All TIVADs were implanted by expert physicians within the breast centre of the Affiliated Hospital of Hebei Medical University using an ultrasound-guided method.

Data collection

A Microsoft Excel form was used to extra details from all enrolled patients by one reviewer from patients’ medical cases, nurses’ records and TIVADs maintenance manual, and checked by second reviewer. Among variables extracted were patient-related characteristics at baseline and potential risk factors for thrombotic occlusion reported in the literature2: patient-related characteristics (age, body mass index (BMI), menopausal status, exposure to endocrine therapy or radiotherapy, hypertension, diabetes mellitus, heart disease, chemotherapy cycles) and catheter-related data (position of the catheter tip, insertion site, size and materials of the catheter, maintenance interval and indwelling time). Patients were classified into the occlusion group or nonocclusion group based on whether thrombotic occlusion was formed.

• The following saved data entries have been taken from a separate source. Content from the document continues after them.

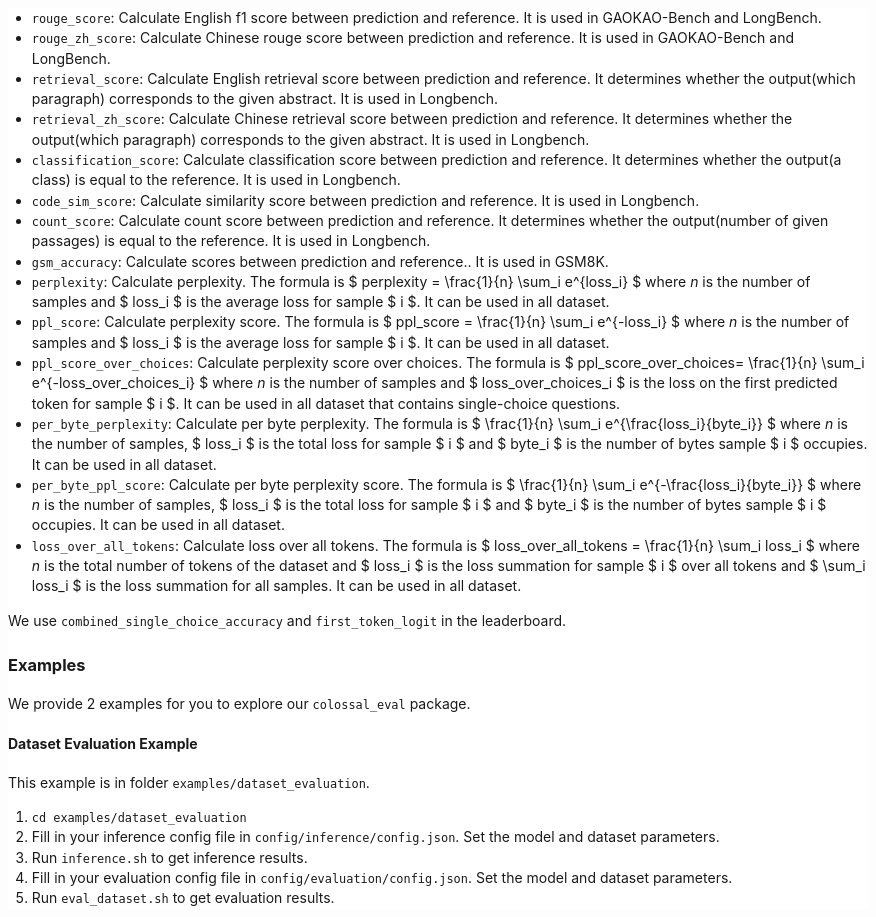 - `rouge_score`: Calculate English f1 score between prediction and reference. It is used in GAOKAO-Bench and LongBench.
- `rouge_zh_score`: Calculate Chinese rouge score between prediction and reference. It is used in GAOKAO-Bench and LongBench.
- `retrieval_score`: Calculate English retrieval score between prediction and reference. It determines whether the output(which paragraph) corresponds to the given abstract. It is used in Longbench.
- `retrieval_zh_score`: Calculate Chinese retrieval score between prediction and reference. It determines whether the output(which paragraph) corresponds to the given abstract. It is used in Longbench.
- `classification_score`: Calculate classification score between prediction and reference. It determines whether the output(a class) is equal to the reference. It is used in Longbench.
- `code_sim_score`: Calculate similarity score between prediction and reference. It is used in Longbench.
- `count_score`: Calculate count score between prediction and reference. It determines whether the output(number of given passages) is equal to the reference. It is used in Longbench.
- `gsm_accuracy`: Calculate scores between prediction and reference.. It is used in GSM8K.
- `perplexity`: Calculate perplexity. The formula is $ perplexity = \frac{1}{n} \sum_i e^{loss_i} $ where $n$ is the number of samples and $ loss_i $ is the average loss for sample $ i $. It can be used in all dataset.
- `ppl_score`: Calculate perplexity score. The formula is $ ppl\_score = \frac{1}{n} \sum_i e^{-loss_i} $ where $n$ is the number of samples and $ loss_i $ is the average loss for sample $ i $. It can be used in all dataset.
- `ppl_score_over_choices`: Calculate perplexity score over choices. The formula is $ ppl\_score\_over\_choices= \frac{1}{n} \sum_i e^{-loss\_over\_choices_i} $ where $n$ is the number of samples and $ loss\_over\_choices_i $ is the loss on the first predicted token for sample $ i $. It can be used in all dataset that contains single-choice questions.
- `per_byte_perplexity`: Calculate per byte perplexity. The formula is $ \frac{1}{n} \sum_i e^{\frac{loss_i}{byte_i}} $ where $n$ is the number of samples, $ loss_i $ is the total loss for sample $ i $ and $ byte_i $ is the number of bytes sample $ i $ occupies. It can be used in all dataset.
- `per_byte_ppl_score`: Calculate per byte perplexity score. The formula is $ \frac{1}{n} \sum_i e^{-\frac{loss_i}{byte_i}} $ where $n$ is the number of samples, $ loss_i $ is the total loss for sample $ i $ and $ byte_i $ is the number of bytes sample $ i $ occupies. It can be used in all dataset.
- `loss_over_all_tokens`: Calculate loss over all tokens. The formula is $ loss\_over\_all\_tokens = \frac{1}{n} \sum_i loss_i $ where $n$ is the total number of tokens of the dataset and $ loss_i $ is the loss summation for sample $ i $ over all tokens and $ \sum_i loss_i $ is the loss summation for all samples. It can be used in all dataset.

We use `combined_single_choice_accuracy` and `first_token_logit` in the leaderboard.

### Examples

We provide 2 examples for you to explore our `colossal_eval` package.

#### Dataset Evaluation Example

This example is in folder `examples/dataset_evaluation`.

1. `cd examples/dataset_evaluation`
2. Fill in your inference config file in `config/inference/config.json`. Set the model and dataset parameters.
3. Run `inference.sh` to get inference results.
4. Fill in your evaluation config file in `config/evaluation/config.json`. Set the model and dataset parameters.
5. Run `eval_dataset.sh` to get evaluation results.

Detecting thrombotic occlusion

This research defined thrombotic occlusion by symptoms including redness, heat, pain, and swelling at the catheter site or the absence of blood return with or without infusion difficulties2. Thrombotic occlusion was confirmed by angiography2.

TIVAD maintenance

Off-treatment breast cancer patients with TIVADs were scheduled to the outpatient clinic for routine follow-up according to the protocol adopted at our hospital. When visiting our outpatient clinic, all patients were assessed for any signs of complications, such as oedema or redness at the TIVAD site or any signs of TIVAD-related infection. A standard maintenance procedure was performed by qualified oncology nurses following standard sterile precautions, and the maintenance procedure for TIVADs was the same for all participants. A Huber needle was inserted through the skin to the septum after skin disinfection. Blood return was assessed first to clarify the patency of the catheter. The presence of blood return without any difficulties was recorded on the patients’ maintenance manual as a patent catheter, and standard flushing and locking procedures were performed thereafter, including manually flushing the catheter using 10 cc normal saline with a pushing and pausing method, followed by locking the catheter with 2–3 ml heparin saline (100 U/ml). After flushing and locking the catheter, the Huber needle was removed, and a sterile dressing was applied to protect the skin from infection. Patients with signs of absence of blood return with or without infusion difficulties were further referred to angiography to diagnose the catheter status. Thrombotic occlusion was safely treated according to the protocol adopted by our hospital (urokinase 5,000 U/ml) to restore the patency or removal of the TIVAD). All patients were assessed until the study ended or until TIVAD-related complications occurred. The observation period was defined as the time from the study started to the end of the study, or observed events occurred, such as TIVAPs being removed or reused, or thrombosis occlusion occurred.

Types of TIVADs

The TIVADs used consisted of 8-Fr silicone (SI) catheters and 6-Fr polyurethane (PUR) catheters from Bard Inc., USA, and 6.6-Fr PUR catheters from Pfm Medical Inc., Switzerland.

Ethical approval and consent to participate

Written informed consent was obtained from all patients analysed in the present study. The study was approved by the Ethics Committee of the Fourth Affiliated Hospital of Hebei Medical University (approval number: 2021KY248). The study was performed in accordance with relevant guidelines and regulations.

Statistical analysis

Statistical analysis was performed using SPSS 25.0 (SPSS Inc., Chicago, IL). Categorical data are expressed as frequencies and percentages, and the chi-square test and Fisher’s exact test were used to compare the differences between the nonocclusion group and the occlusion group. The logistic test was used to analyse the independent risk factors for thrombotic occlusion. The adjusted odds ratio (OR) is presented with 95% confidence intervals (CI), and P < 0.05 was considered statistically significant.